Expanding your market with virtual advising

Pandemic-era policies that shuttered life in person drove financial advisors online, but the shift might be here to stay. McKinsey found that at least half of all people surveyed said they are very or somewhat comfortable with a virtual financial advisor. Some 71% of respondents under 40 years old said they are very or somewhat comfortable with a virtual advisor — the most positive response of any age group.

Net worth is not a limiting factor either. In fact, McKinsey found that individuals with $1 to $5 million in investable assets were more comfortable with virtual advising than were lower net-worth individuals.

Deane, whose firm has been fully virtual since its inception in 2018, said virtual advising was a natural strategy for his business even before the pandemic.

"I'm not quite sure why advisors back themselves into a corner and say, 'Hey, I'm only going to be an advisor in Pennsylvania or in Philadelphia,' when as an investment advisor, you have the ability to work with clients all over the country," Deane said.

Data shows that the shift towards virtual-first advising has picked up momentum in recent years.

"There are more and more clients across the country that [advisors are] servicing," Swan said. "Some are now pitching themselves as like, 'I have clients around the country, and I service them very well. And I'm not somebody who just services people within a 20-minute radius of me.'"

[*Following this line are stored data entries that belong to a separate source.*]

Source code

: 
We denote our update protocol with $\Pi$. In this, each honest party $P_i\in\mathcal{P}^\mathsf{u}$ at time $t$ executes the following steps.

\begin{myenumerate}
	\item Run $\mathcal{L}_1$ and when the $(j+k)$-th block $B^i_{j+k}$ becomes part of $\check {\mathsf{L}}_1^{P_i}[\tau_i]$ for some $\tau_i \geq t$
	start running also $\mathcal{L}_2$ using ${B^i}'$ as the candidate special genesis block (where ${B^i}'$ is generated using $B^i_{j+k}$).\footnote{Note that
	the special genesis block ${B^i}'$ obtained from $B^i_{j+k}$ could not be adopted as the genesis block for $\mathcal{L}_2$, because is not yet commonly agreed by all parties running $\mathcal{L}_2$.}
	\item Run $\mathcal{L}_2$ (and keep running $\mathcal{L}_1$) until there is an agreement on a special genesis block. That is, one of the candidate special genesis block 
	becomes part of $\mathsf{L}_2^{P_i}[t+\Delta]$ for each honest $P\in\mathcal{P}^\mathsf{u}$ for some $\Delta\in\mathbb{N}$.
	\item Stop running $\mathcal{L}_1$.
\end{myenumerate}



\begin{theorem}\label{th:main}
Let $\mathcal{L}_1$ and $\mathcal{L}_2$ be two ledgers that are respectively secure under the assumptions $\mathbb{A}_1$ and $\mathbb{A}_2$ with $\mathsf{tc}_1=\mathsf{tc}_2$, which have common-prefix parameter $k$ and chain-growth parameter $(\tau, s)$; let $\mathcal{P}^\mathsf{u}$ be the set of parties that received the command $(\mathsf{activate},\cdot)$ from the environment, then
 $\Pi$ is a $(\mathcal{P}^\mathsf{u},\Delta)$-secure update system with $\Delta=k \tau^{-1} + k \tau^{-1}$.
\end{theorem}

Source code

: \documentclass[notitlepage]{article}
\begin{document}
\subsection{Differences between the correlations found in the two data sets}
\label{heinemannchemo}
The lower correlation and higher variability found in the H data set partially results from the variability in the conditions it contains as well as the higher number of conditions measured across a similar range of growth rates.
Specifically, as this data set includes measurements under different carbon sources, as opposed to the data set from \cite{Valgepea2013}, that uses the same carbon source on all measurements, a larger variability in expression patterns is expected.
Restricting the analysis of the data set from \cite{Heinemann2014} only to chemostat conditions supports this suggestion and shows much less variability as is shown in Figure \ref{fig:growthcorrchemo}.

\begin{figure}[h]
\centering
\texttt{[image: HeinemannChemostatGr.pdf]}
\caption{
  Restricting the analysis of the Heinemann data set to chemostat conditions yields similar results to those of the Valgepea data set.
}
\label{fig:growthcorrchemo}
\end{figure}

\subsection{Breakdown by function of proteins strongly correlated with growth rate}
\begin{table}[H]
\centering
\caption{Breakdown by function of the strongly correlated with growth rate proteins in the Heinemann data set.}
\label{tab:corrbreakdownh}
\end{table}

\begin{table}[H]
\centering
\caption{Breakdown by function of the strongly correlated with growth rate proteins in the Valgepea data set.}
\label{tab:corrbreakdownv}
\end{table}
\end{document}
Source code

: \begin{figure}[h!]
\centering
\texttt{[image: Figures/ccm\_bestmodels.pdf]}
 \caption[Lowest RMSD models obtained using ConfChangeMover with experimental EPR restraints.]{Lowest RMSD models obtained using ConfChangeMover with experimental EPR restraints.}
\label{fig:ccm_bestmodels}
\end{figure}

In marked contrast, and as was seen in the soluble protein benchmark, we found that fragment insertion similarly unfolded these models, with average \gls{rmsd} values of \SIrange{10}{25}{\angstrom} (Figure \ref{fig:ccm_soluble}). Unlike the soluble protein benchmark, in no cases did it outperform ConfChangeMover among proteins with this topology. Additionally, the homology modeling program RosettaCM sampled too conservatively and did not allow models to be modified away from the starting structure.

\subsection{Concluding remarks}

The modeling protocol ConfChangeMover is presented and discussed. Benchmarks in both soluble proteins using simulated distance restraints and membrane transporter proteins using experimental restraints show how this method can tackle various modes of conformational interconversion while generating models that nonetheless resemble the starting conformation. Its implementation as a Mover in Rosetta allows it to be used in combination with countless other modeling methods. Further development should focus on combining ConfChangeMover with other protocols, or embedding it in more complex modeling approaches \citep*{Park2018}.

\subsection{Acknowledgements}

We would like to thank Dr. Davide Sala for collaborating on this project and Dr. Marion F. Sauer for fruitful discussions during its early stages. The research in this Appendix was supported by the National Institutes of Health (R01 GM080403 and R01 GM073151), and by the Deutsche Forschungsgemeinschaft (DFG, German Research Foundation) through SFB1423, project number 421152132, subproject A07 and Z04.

Democratizing investment strategies for more clients

Labor-intensive investing strategies like direct indexing have long been restricted to high net worth clients, but technological innovations are making such strategies increasingly available to the investing masses.

Through the Fidelity Solo FidFolio platform, Fidelity Investments offers Main Street investors the ability to create and put money in custom indexes for a flat $4.99 monthly fee, all with no account minimum.

Even as a solo-advisor firm, Deane said he has been able to offer direct indexing to some clients thanks to new wealthtech offerings. Still, there are certain applications that AI is better suited for than others, Deane said.

"I think there could be some major regulation issues with AI-generated investment recommendations," he said. "I think instead of investment recommendations, we'll see something like an AI-driven rebalancer sooner than we would see a recommendation generator."